Untuk mengetahui titik antara non PJK dengan PJK, dibuat kurva ROC untuk mengetahui Area Under Curve (AUC). Pada studi ini, didapatkan nilai AUC = 0,798 dengan p=0,016. Artinya uji diagnostik memiliki kemampuan untuk
membedakan kelompok non PJK dengan PJK. Selanjutnya dicari sensitifitas dan spesifisitas kadar hs-CRP pada kelompok PJK. Didapatkan kadar hs-CRP ≥ 1,21 mg/L merupakan titik yang dapat membedakan antara kelompok non PJK dengan PJK dengan sensitifitas 78.5 % dan spesifisitas 85,7 %. Artinya kadar hs-CRP ≥ 1,21 mg/L dapat memprediksi adanya PJK. Studi yang dilakukan oleh Idrus Alwi dkk 37 didapatkan titik cut off kadar hs-CRP yang membedakan pasien SKA dengan PJK stabil adalah ≥ 8,23 mg/L dengan sensitifitas 88,1 % dan spesifisitas 88,7 %.
Kelemahan penelitian
Penelitian ini merupakan penelitian cross sectional yang tidak dapat menjelaskan hubungan sebab akibat sehingga penelitian ini hanya melihat hubungan antara peningkatan kadar hs-CRP serum dengan keparahan stenosis arteri koroner pada pasien APS.

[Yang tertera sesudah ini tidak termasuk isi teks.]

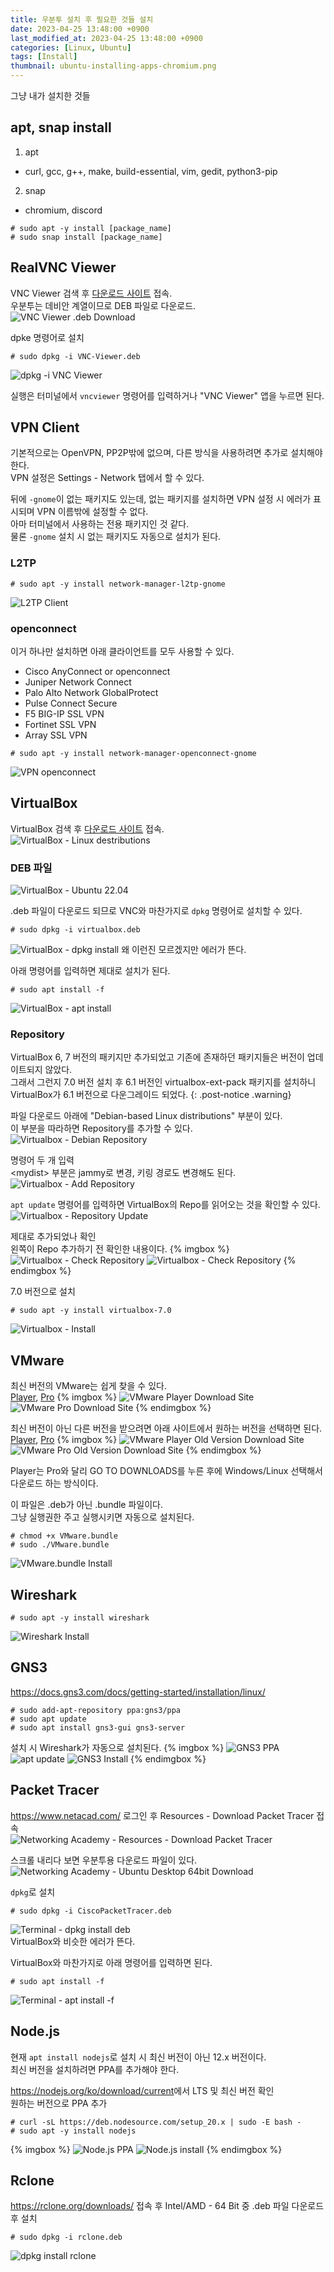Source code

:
 ```yaml
---
title: 우분투 설치 후 필요한 것들 설치
date: 2023-04-25 13:48:00 +0900
last_modified_at: 2023-04-25 13:48:00 +0900
categories: [Linux, Ubuntu]
tags: [Install]
thumbnail: ubuntu-installing-apps-chromium.png
---
```


그냥 내가 설치한 것들

## apt, snap install
1. apt
  - curl, gcc, g++, make, build-essential, vim, gedit, python3-pip
2. snap
  - chromium, discord
```terminal
# sudo apt -y install [package_name]
# sudo snap install [package_name]
```

## RealVNC Viewer
VNC Viewer 검색 후 [다운로드 사이트](https://www.realvnc.com/en/connect/download/viewer/) 접속.  
우분투는 데비안 계열이므로 DEB 파일로 다운로드.  
![VNC Viewer .deb Download](ubuntu-installing-apps-vnc-viewer-1.png)

dpke 명령어로 설치
```terminal
# sudo dpkg -i VNC-Viewer.deb
```
![dpkg -i VNC Viewer](ubuntu-installing-apps-vnc-viewer-2.png)

실행은 터미널에서 `vncviewer` 명령어를 입력하거나 "VNC Viewer" 앱을 누르면 된다.

## VPN Client
기본적으로는 OpenVPN, PP2P밖에 없으며, 다른 방식을 사용하려면 추가로 설치해야 한다.  
VPN 설정은 Settings - Network 탭에서 할 수 있다.

뒤에 `-gnome`이 없는 패키지도 있는데, 없는 패키지를 설치하면 VPN 설정 시 에러가 표시되며 VPN 이름밖에 설정할 수 없다.  
아마 터미널에서 사용하는 전용 패키지인 것 같다.  
물론 `-gnome` 설치 시 없는 패키지도 자동으로 설치가 된다.

### L2TP
```terminal
# sudo apt -y install network-manager-l2tp-gnome
```
![L2TP Client](ubuntu-installing-apps-vpn-l2tp.png)

### openconnect
이거 하나만 설치하면 아래 클라이언트를 모두 사용할 수 있다.
- Cisco AnyConnect or openconnect
- Juniper Network Connect
- Palo Alto Network GlobalProtect
- Pulse Connect Secure
- F5 BIG-IP SSL VPN
- Fortinet SSL VPN
- Array SSL VPN

```terminal
# sudo apt -y install network-manager-openconnect-gnome
```
![VPN openconnect](ubuntu-installing-apps-vpn-openconnect.png)

## VirtualBox
VirtualBox 검색 후 [다운로드 사이트](https://www.virtualbox.org/wiki/Downloads) 접속.  
![VirtualBox - Linux destributions](ubuntu-installing-apps-virtualbox-1.png)

### DEB 파일
![VirtualBox - Ubuntu 22.04](ubuntu-installing-apps-virtualbox-2.png)

.deb 파일이 다운로드 되므로 VNC와 마찬가지로 `dpkg` 명령어로 설치할 수 있다.
```terminal
# sudo dpkg -i virtualbox.deb
```
![VirtualBox - dpkg install](ubuntu-installing-apps-virtualbox-dpkg.png)
왜 이런진 모르겠지만 에러가 뜬다.

아래 명령어를 입력하면 제대로 설치가 된다.
```terminal
# sudo apt install -f
```
![VirtualBox - apt install](ubuntu-installing-apps-virtualbox-apt.png)

### Repository
VirtualBox 6, 7 버전의 패키지만 추가되었고 기존에 존재하던 패키지들은 버전이 업데이트되지 않았다.  
그래서 그런지 7.0 버전 설치 후 6.1 버전인 virtualbox-ext-pack 패키지를 설치하니 VirtualBox가 6.1 버전으로 다운그레이드 되었다.
{: .post-notice .warning}

파일 다운로드 아래에 "Debian-based Linux distributions" 부분이 있다.  
이 부분을 따라하면 Repository를 추가할 수 있다.  
![Virtualbox - Debian Repository](ubuntu-installing-apps-virtualbox-3.png)

명령어 두 개 입력  
&lt;mydist&gt; 부분은 jammy로 변경, 키링 경로도 변경해도 된다.  
![Virtualbox - Add Repository](ubuntu-installing-apps-virtualbox-repository-1.png)

`apt update` 명령어를 입력하면 VirtualBox의 Repo를 읽어오는 것을 확인할 수 있다.  
![Virtualbox - Repository Update](ubuntu-installing-apps-virtualbox-repository-2.png)

제대로 추가되었나 확인  
왼쪽이 Repo 추가하기 전 확인한 내용이다.
{% imgbox %}
![Virtualbox - Check Repository](ubuntu-installing-apps-virtualbox-repository-3.png)
![Virtualbox - Check Repository](ubuntu-installing-apps-virtualbox-repository-4.png)
{% endimgbox %}

7.0 버전으로 설치
```terminal
# sudo apt -y install virtualbox-7.0
```
![Virtualbox - Install](ubuntu-installing-apps-virtualbox-repository-5.png)

## VMware
최신 버전의 VMware는 쉽게 찾을 수 있다.  
[Player](https://www.vmware.com/kr/products/workstation-player/workstation-player-evaluation.html), [Pro](https://www.vmware.com/kr/products/workstation-pro/workstation-pro-evaluation.html)
{% imgbox %}
![VMware Player Download Site](ubuntu-installing-apps-vmware-player-1.png)
![VMware Pro Download Site](ubuntu-installing-apps-vmware-pro-1.png)
{% endimgbox %}

최신 버전이 아닌 다른 버전을 받으려면 아래 사이트에서 원하는 버전을 선택하면 된다.  
[Player](https://customerconnect.vmware.com/en/downloads/info/slug/desktop_end_user_computing/vmware_workstation_player/17_0), [Pro](https://customerconnect.vmware.com/en/downloads/info/slug/desktop_end_user_computing/vmware_workstation_pro/17_0)
{% imgbox %}
![VMware Player Old Version Download Site](ubuntu-installing-apps-vmware-player-2.png)
![VMware Pro Old Version Download Site](ubuntu-installing-apps-vmware-pro-2.png)
{% endimgbox %}

Player는 Pro와 달리 GO TO DOWNLOADS를 누른 후에 Windows/Linux 선택해서 다운로드 하는 방식이다.

이 파일은 .deb가 아닌 .bundle 파일이다.  
그냥 실행권한 주고 실행시키면 자동으로 설치된다.
```terminal
# chmod +x VMware.bundle
# sudo ./VMware.bundle
```
![VMware.bundle Install](ubuntu-installing-apps-vmware-install.png)

## Wireshark
```terminal
# sudo apt -y install wireshark
```
![Wireshark Install](ubuntu-installing-apps-wireshark-install.png)

## GNS3
<https://docs.gns3.com/docs/getting-started/installation/linux/>
```terminal
# sudo add-apt-repository ppa:gns3/ppa
# sudo apt update                                
# sudo apt install gns3-gui gns3-server
```
설치 시 Wireshark가 자동으로 설치된다.
{% imgbox %}
![GNS3 PPA](ubuntu-installing-apps-gns3-add-ppa.png)
![apt update](ubuntu-installing-apps-gns3-apt-update.png)
![GNS3 Install](ubuntu-installing-apps-gns3-install.png)
{% endimgbox %}

## Packet Tracer
<https://www.netacad.com/> 로그인 후 Resources - Download Packet Tracer 접속  
![Networking Academy - Resources - Download Packet Tracer](ubuntu-installing-apps-packettracer-1.png)

스크롤 내리다 보면 우분투용 다운로드 파일이 있다.  
![Networking Academy - Ubuntu Desktop 64bit Download](ubuntu-installing-apps-packettracer-2.png)

`dpkg`로 설치
```terminal
# sudo dpkg -i CiscoPacketTracer.deb
```
![Terminal - dpkg install deb](ubuntu-installing-apps-packettracer-3.png)  
VirtualBox와 비슷한 에러가 뜬다.

VirtualBox와 마찬가지로 아래 명령어를 입력하면 된다.
```terminal
# sudo apt install -f
```
![Terminal - apt install -f](ubuntu-installing-apps-packettracer-4.png)

## Node.js
현재 `apt install nodejs`로 설치 시 최신 버전이 아닌 12.x 버전이다.  
최신 버전을 설치하려면 PPA를 추가해야 한다.

<https://nodejs.org/ko/download/current>에서 LTS 및 최신 버전 확인  
원하는 버전으로 PPA 추가
```terminal
# curl -sL https://deb.nodesource.com/setup_20.x | sudo -E bash -
# sudo apt -y install nodejs
```
{% imgbox %}
![Node.js PPA](ubuntu-installing-apps-nodejs-1.png)
![Node.js install](ubuntu-installing-apps-nodejs-2.png)
{% endimgbox %}

## Rclone
<https://rclone.org/downloads/> 접속 후 Intel/AMD - 64 Bit 중 .deb 파일 다운로드 후 설치
```terminal
# sudo dpkg -i rclone.deb
```
![dpkg install rclone](ubuntu-installing-apps-rclone.png)

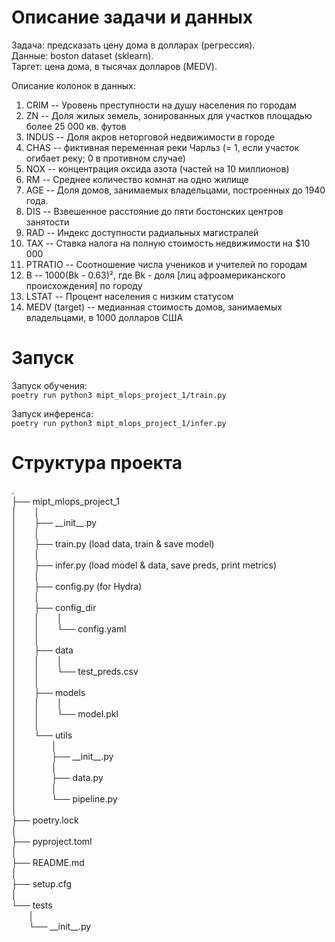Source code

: # Описание задачи и данных

Задача: предсказать цену дома в долларах (регрессия).<br />
Данные: boston dataset (sklearn).<br />
Таргет: цена дома, в тысячах долларов (MEDV).<br />

Описание колонок в данных:
1) CRIM -- Уровень преступности на душу населения по городам
2) ZN -- Доля жилых земель, зонированных для участков площадью более 25 000 кв. футов
3) INDUS -- Доля акров неторговой недвижимости в городе
4) CHAS -- фиктивная переменная реки Чарльз (= 1, если участок огибает реку; 0 в противном случае)
5) NOX -- концентрация оксида азота (частей на 10 миллионов)
6) RM -- Среднее количество комнат на одно жилище
7) AGE -- Доля домов, занимаемых владельцами, построенных до 1940 года.
8) DIS -- Взвешенное расстояние до пяти бостонских центров занятости
9) RAD -- Индекс доступности радиальных магистралей
10) TAX -- Ставка налога на полную стоимость недвижимости на $10 000
11) PTRATIO -- Соотношение числа учеников и учителей по городам
12) B -- 1000(Bk - 0.63)², где Bk - доля [лиц афроамериканского происхождения] по городу
13) LSTAT -- Процент населения с низким статусом
14) MEDV (target) -- медианная стоимость домов, занимаемых владельцами, в 1000 долларов США

# Запуск

Запуск обучения:<br />
```poetry run python3 mipt_mlops_project_1/train.py```

Запуск инференса:<br />
```poetry run python3 mipt_mlops_project_1/infer.py```

# Структура проекта
.<br />
├── mipt\_mlops\_project\_1<br />
│&nbsp;&nbsp;&nbsp;&nbsp;&nbsp;&nbsp;&nbsp;│<br />
│&nbsp;&nbsp;&nbsp;&nbsp;&nbsp;&nbsp;&nbsp;├── \_\_init\_\_.py<br />
│&nbsp;&nbsp;&nbsp;&nbsp;&nbsp;&nbsp;&nbsp;│<br />
│&nbsp;&nbsp;&nbsp;&nbsp;&nbsp;&nbsp;&nbsp;├── train.py (load data, train & save model)<br />
│&nbsp;&nbsp;&nbsp;&nbsp;&nbsp;&nbsp;&nbsp;│<br />
│&nbsp;&nbsp;&nbsp;&nbsp;&nbsp;&nbsp;&nbsp;├── infer.py (load model & data, save preds, print metrics)<br />
│&nbsp;&nbsp;&nbsp;&nbsp;&nbsp;&nbsp;&nbsp;│<br />
│&nbsp;&nbsp;&nbsp;&nbsp;&nbsp;&nbsp;&nbsp;├── config.py (for Hydra)<br />
│&nbsp;&nbsp;&nbsp;&nbsp;&nbsp;&nbsp;&nbsp;│<br />
│&nbsp;&nbsp;&nbsp;&nbsp;&nbsp;&nbsp;&nbsp;├── config_dir<br />
│&nbsp;&nbsp;&nbsp;&nbsp;&nbsp;&nbsp;&nbsp;│&nbsp;&nbsp;&nbsp;&nbsp;&nbsp;&nbsp;&nbsp;│<br />
│&nbsp;&nbsp;&nbsp;&nbsp;&nbsp;&nbsp;&nbsp;│&nbsp;&nbsp;&nbsp;&nbsp;&nbsp;&nbsp;&nbsp;└── config.yaml<br />
│&nbsp;&nbsp;&nbsp;&nbsp;&nbsp;&nbsp;&nbsp;│<br />
│&nbsp;&nbsp;&nbsp;&nbsp;&nbsp;&nbsp;&nbsp;├── data<br />
│&nbsp;&nbsp;&nbsp;&nbsp;&nbsp;&nbsp;&nbsp;│&nbsp;&nbsp;&nbsp;&nbsp;&nbsp;&nbsp;&nbsp;│<br />
│&nbsp;&nbsp;&nbsp;&nbsp;&nbsp;&nbsp;&nbsp;│&nbsp;&nbsp;&nbsp;&nbsp;&nbsp;&nbsp;&nbsp;└── test\_preds.csv<br />
│&nbsp;&nbsp;&nbsp;&nbsp;&nbsp;&nbsp;&nbsp;│<br />
│&nbsp;&nbsp;&nbsp;&nbsp;&nbsp;&nbsp;&nbsp;├── models<br />
│&nbsp;&nbsp;&nbsp;&nbsp;&nbsp;&nbsp;&nbsp;│&nbsp;&nbsp;&nbsp;&nbsp;&nbsp;&nbsp;&nbsp;│<br />
│&nbsp;&nbsp;&nbsp;&nbsp;&nbsp;&nbsp;&nbsp;│&nbsp;&nbsp;&nbsp;&nbsp;&nbsp;&nbsp;&nbsp;└── model.pkl<br />
│&nbsp;&nbsp;&nbsp;&nbsp;&nbsp;&nbsp;&nbsp;│<br />
│&nbsp;&nbsp;&nbsp;&nbsp;&nbsp;&nbsp;&nbsp;└── utils<br />
│&nbsp;&nbsp;&nbsp;&nbsp;&nbsp;&nbsp;&nbsp;&nbsp;&nbsp;&nbsp;&nbsp;&nbsp;&nbsp;&nbsp;│<br />
│&nbsp;&nbsp;&nbsp;&nbsp;&nbsp;&nbsp;&nbsp;&nbsp;&nbsp;&nbsp;&nbsp;&nbsp;&nbsp;&nbsp;├── \_\_init\_\_.py<br />
│&nbsp;&nbsp;&nbsp;&nbsp;&nbsp;&nbsp;&nbsp;&nbsp;&nbsp;&nbsp;&nbsp;&nbsp;&nbsp;&nbsp;│<br />
│&nbsp;&nbsp;&nbsp;&nbsp;&nbsp;&nbsp;&nbsp;&nbsp;&nbsp;&nbsp;&nbsp;&nbsp;&nbsp;&nbsp;├── data.py<br />
│&nbsp;&nbsp;&nbsp;&nbsp;&nbsp;&nbsp;&nbsp;&nbsp;&nbsp;&nbsp;&nbsp;&nbsp;&nbsp;&nbsp;│<br />
│&nbsp;&nbsp;&nbsp;&nbsp;&nbsp;&nbsp;&nbsp;&nbsp;&nbsp;&nbsp;&nbsp;&nbsp;&nbsp;&nbsp;└── pipeline.py<br />
│<br />
├── poetry.lock<br />
│<br />
├── pyproject.toml<br />
│<br />
├── README.md<br />
│<br />
├── setup.cfg<br />
│<br />
└── tests<br />
&nbsp;&nbsp;&nbsp;&nbsp;&nbsp;&nbsp;&nbsp;│<br />
&nbsp;&nbsp;&nbsp;&nbsp;&nbsp;&nbsp;&nbsp;└── \_\_init\_\_.py<br />
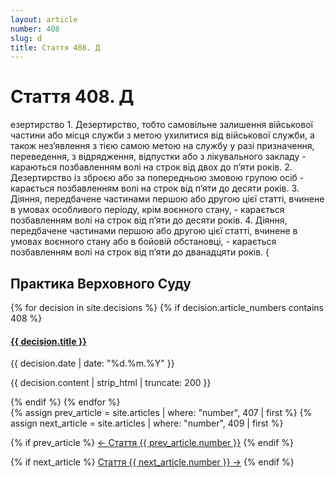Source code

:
 ```yaml
---
layout: article
number: 408
slug: d
title: Стаття 408. Д
---
```


# Стаття 408. Д

езертирство 1. Дезертирство, тобто самовільне залишення військової частини або місця служби з метою ухилитися від військової служби, а також нез’явлення з тією самою метою на службу у разі призначення, переведення, з відрядження, відпустки або з лікувального закладу - караються позбавленням волі на строк від двох до п’яти років. 2. Дезертирство із зброєю або за попередньою змовою групою осіб - карається позбавленням волі на строк від п’яти до десяти років. 3. Діяння, передбачене частинами першою або другою цієї статті, вчинене в умовах особливого періоду, крім воєнного стану, - карається позбавленням волі на строк від п’яти до десяти років. 4. Діяння, передбачене частинами першою або другою цієї статті, вчинене в умовах воєнного стану або в бойовій обстановці, - карається позбавленням волі на строк від п’яти до дванадцяти років. {

## Практика Верховного Суду

<div class="decisions-container">
{% for decision in site.decisions %}
  {% if decision.article_numbers contains 408 %}
    <div class="decision-item">
      <h4><a href="{{ decision.url }}">{{ decision.title }}</a></h4>
      <p class="decision-date">{{ decision.date | date: "%d.%m.%Y" }}</p>
      <p class="decision-excerpt">{{ decision.content | strip_html | truncate: 200 }}</p>
    </div>
  {% endif %}
{% endfor %}
</div>

<div class="article-navigation">
  {% assign prev_article = site.articles | where: "number", 407 | first %}
  {% assign next_article = site.articles | where: "number", 409 | first %}
  
  {% if prev_article %}
    <a href="{{ prev_article.url }}" class="prev-article">← Стаття {{ prev_article.number }}</a>
  {% endif %}
  
  {% if next_article %}
    <a href="{{ next_article.url }}" class="next-article">Стаття {{ next_article.number }} →</a>
  {% endif %}
</div>
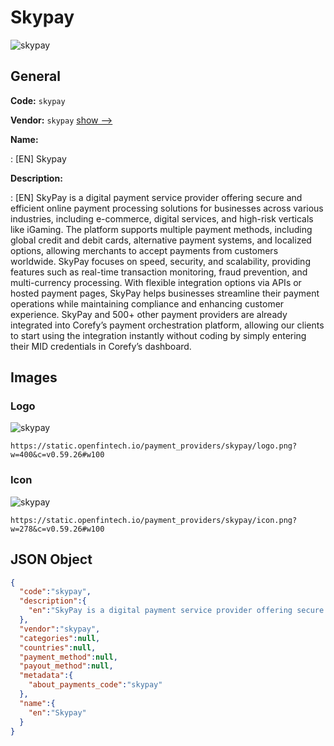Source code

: 
# Skypay 
![skypay](https://static.openfintech.io/payment_providers/skypay/logo.png?w=400&c=v0.59.26#w100)  

## General 
 
**Code:** `skypay` 
 
**Vendor:** `skypay` [show -->](/vendors/skypay/) 
 
**Name:** 
 
:	[EN] Skypay 
 
**Description:** 
 
: [EN] SkyPay is a digital payment service provider offering secure and efficient online payment processing solutions for businesses across various industries, including e-commerce, digital services, and high-risk verticals like iGaming. The platform supports multiple payment methods, including global credit and debit cards, alternative payment systems, and localized options, allowing merchants to accept payments from customers worldwide. SkyPay focuses on speed, security, and scalability, providing features such as real-time transaction monitoring, fraud prevention, and multi-currency processing. With flexible integration options via APIs or hosted payment pages, SkyPay helps businesses streamline their payment operations while maintaining compliance and enhancing customer experience. SkyPay and 500+ other payment providers are already integrated into Corefy’s payment orchestration platform, allowing our clients to start using the integration instantly without coding by simply entering their MID credentials in Corefy’s dashboard. 
 

## Images 

### Logo 
 
![skypay](https://static.openfintech.io/payment_providers/skypay/logo.png?w=400&c=v0.59.26#w100)  

```
https://static.openfintech.io/payment_providers/skypay/logo.png?w=400&c=v0.59.26#w100
```  

### Icon 
 
![skypay](https://static.openfintech.io/payment_providers/skypay/icon.png?w=278&c=v0.59.26#w100)  

```
https://static.openfintech.io/payment_providers/skypay/icon.png?w=278&c=v0.59.26#w100
```  

## JSON Object 

```json
{
  "code":"skypay",
  "description":{
    "en":"SkyPay is a digital payment service provider offering secure and efficient online payment processing solutions for businesses across various industries, including e-commerce, digital services, and high-risk verticals like iGaming. The platform supports multiple payment methods, including global credit and debit cards, alternative payment systems, and localized options, allowing merchants to accept payments from customers worldwide. SkyPay focuses on speed, security, and scalability, providing features such as real-time transaction monitoring, fraud prevention, and multi-currency processing. With flexible integration options via APIs or hosted payment pages, SkyPay helps businesses streamline their payment operations while maintaining compliance and enhancing customer experience. SkyPay and 500+ other payment providers are already integrated into Corefy\u2019s payment orchestration platform, allowing our clients to start using the integration instantly without coding by simply entering their MID credentials in Corefy\u2019s dashboard."
  },
  "vendor":"skypay",
  "categories":null,
  "countries":null,
  "payment_method":null,
  "payout_method":null,
  "metadata":{
    "about_payments_code":"skypay"
  },
  "name":{
    "en":"Skypay"
  }
}
```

Hs-CRP merupakan marker inflamasi sistemik non spesifik. Faktor-faktor yang mempengaruhi kadar hs-CRP serum seperti adanya inflamasi ataupun infeksi di organ lain haruslah dieksklusi secara optimal sehingga diperoleh hasil yang akurat. Demikian juga dengan penggunaan steroid maupun statin yang mempunyai efek anti inflamasi yang dapat menurunkan kadar hs-CRP serum.